[prompt-clustering] Copilot Agent Prompt Clustering — 2026-06-05 #37098

2026-06-05T11:18:31Z

github-actions[bot]
Bot Jun 5, 2026

Summary

Analysis Period: Last 30 days (2026-05-17 → 2026-06-05)
Total Tasks Analyzed: 999 copilot-authored PRs
Clusters Identified: 8 (KMeans, silhouette 0.0419)
Overall Success Rate: 75.4% merged
Avg Iterations: 4.38 commits/PR

Eight stable themes emerged. The two largest — shared-helper refactors and safe-output/schema work — account for 59% of all tasks. Success skews high overall, but two clusters drag below the mean: Codex/AWF generated config & defaults (66%) and the Copilot SDK-driver work (68%).

Key Findings

Refactor + safe-output work dominates. Clusters C6 and C2 together are 586 of 999 PRs and merge near the mean (~75–76%) — the reliable bread-and-butter of the agent fleet.
Generated/Codex config (C7) is the weak spot. At 66% merge with the largest blast radius (avg 78 files changed, ~1054/780 add/del), large auto-generated diffs are the least likely to land.
Sous-chef tasks (C4) succeed but grind. Highest merge rate (85%) yet by far the most iterations (9.09 commits/PR) — they get there, but slowly.
Small, well-scoped fixes win. "Fix failing Actions job" (C1) merges at 81% in only 3.11 commits — the tightest scope, the cleanest outcome.
Trend: success dipped this period.
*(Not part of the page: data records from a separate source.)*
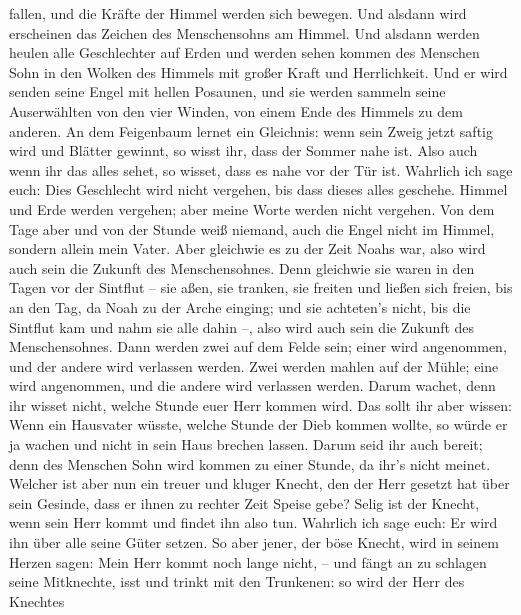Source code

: fallen, und die Kräfte der Himmel werden sich bewegen.  Und
alsdann wird erscheinen das Zeichen des Menschensohns am Himmel. Und
alsdann werden heulen alle Geschlechter auf Erden und werden sehen
kommen des Menschen Sohn in den Wolken des Himmels mit großer Kraft und
Herrlichkeit.  Und er wird senden seine Engel mit hellen
Posaunen, und sie werden sammeln seine Auserwählten von den vier Winden,
von einem Ende des Himmels zu dem anderen.  An dem
Feigenbaum lernet ein Gleichnis: wenn sein Zweig jetzt saftig wird und
Blätter gewinnt, so wisst ihr, dass der Sommer nahe ist. 
Also auch wenn ihr das alles sehet, so wisset, dass es nahe vor der Tür
ist.  Wahrlich ich sage euch: Dies Geschlecht wird nicht
vergehen, bis dass dieses alles geschehe.  Himmel und Erde
werden vergehen; aber meine Worte werden nicht vergehen. 
Von dem Tage aber und von der Stunde weiß niemand, auch die Engel nicht
im Himmel, sondern allein mein Vater.  Aber gleichwie es zu
der Zeit Noahs war, also wird auch sein die Zukunft des Menschensohnes.
 Denn gleichwie sie waren in den Tagen vor der Sintflut --
sie aßen, sie tranken, sie freiten und ließen sich freien, bis an den
Tag, da Noah zu der Arche einging;  und sie achteten's
nicht, bis die Sintflut kam und nahm sie alle dahin --, also wird auch
sein die Zukunft des Menschensohnes.  Dann werden zwei auf
dem Felde sein; einer wird angenommen, und der andere wird verlassen
werden.  Zwei werden mahlen auf der Mühle; eine wird
angenommen, und die andere wird verlassen werden.  Darum
wachet, denn ihr wisset nicht, welche Stunde euer Herr kommen wird.
 Das sollt ihr aber wissen: Wenn ein Hausvater wüsste,
welche Stunde der Dieb kommen wollte, so würde er ja wachen und nicht in
sein Haus brechen lassen.  Darum seid ihr auch bereit; denn
des Menschen Sohn wird kommen zu einer Stunde, da ihr's nicht meinet.
 Welcher ist aber nun ein treuer und kluger Knecht, den der
Herr gesetzt hat über sein Gesinde, dass er ihnen zu rechter Zeit Speise
gebe?  Selig ist der Knecht, wenn sein Herr kommt und
findet ihn also tun.  Wahrlich ich sage euch: Er wird ihn
über alle seine Güter setzen.  So aber jener, der böse
Knecht, wird in seinem Herzen sagen: Mein Herr kommt noch lange nicht,
--  und fängt an zu schlagen seine Mitknechte, isst und
trinkt mit den Trunkenen:  so wird der Herr des Knechtes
Overall merge rate 75.4% vs 80.3% (2026-06-02) and 78.8% earlier — worth watching whether the SDK/Codex clusters are pulling the average down.

Success Rate by Cluster

Cluster	Theme	Tasks	%	Success	Avg Commits	Avg Files
C6	Shared helpers & error/path refactors	344	34%	75%	4.02	32
C2	Safe-outputs & schema validation	242	24%	76%	4.31	13
C3	Prompts, skills & experiments	131	13%	80%	3.66	11
C7	Codex/AWF generated config & defaults	126	13%	66%	4.19	78
C4	Sous-chef multi-agent (GPT-mini) tasks	54	5%	85%	9.09	35
C5	Model alias/multiplier plumbing	41	4%	76%	4.02	49
C0	Copilot SDK driver/harness mode	34	3%	68%	5.94	33
C1	Fixing failing GitHub Actions jobs	27	3%	81%	3.11	23

Detailed cluster breakdown

C1: Fixing failing GitHub Actions jobs

Size: 27 tasks (2.7%)
Outcome: 22 merged / 5 closed / 0 open → 81% success
Effort: 3.11 commits, 0.89 reviews, 0.19 comments, 23 files (+49/-41)
Top terms: actions, failing github, actions job, job, github actions, failing
Example PRs: [WIP] Fix failing GitHub Actions job js-typecheck #32839, [WIP] Fix failing GitHub Actions job agent #34119, [WIP] Fix failing GitHub Actions job lint-go #33548, [WIP] Fix failing GitHub Actions job 'agent' #34639

Representative data table (2 highest-iteration PRs per cluster)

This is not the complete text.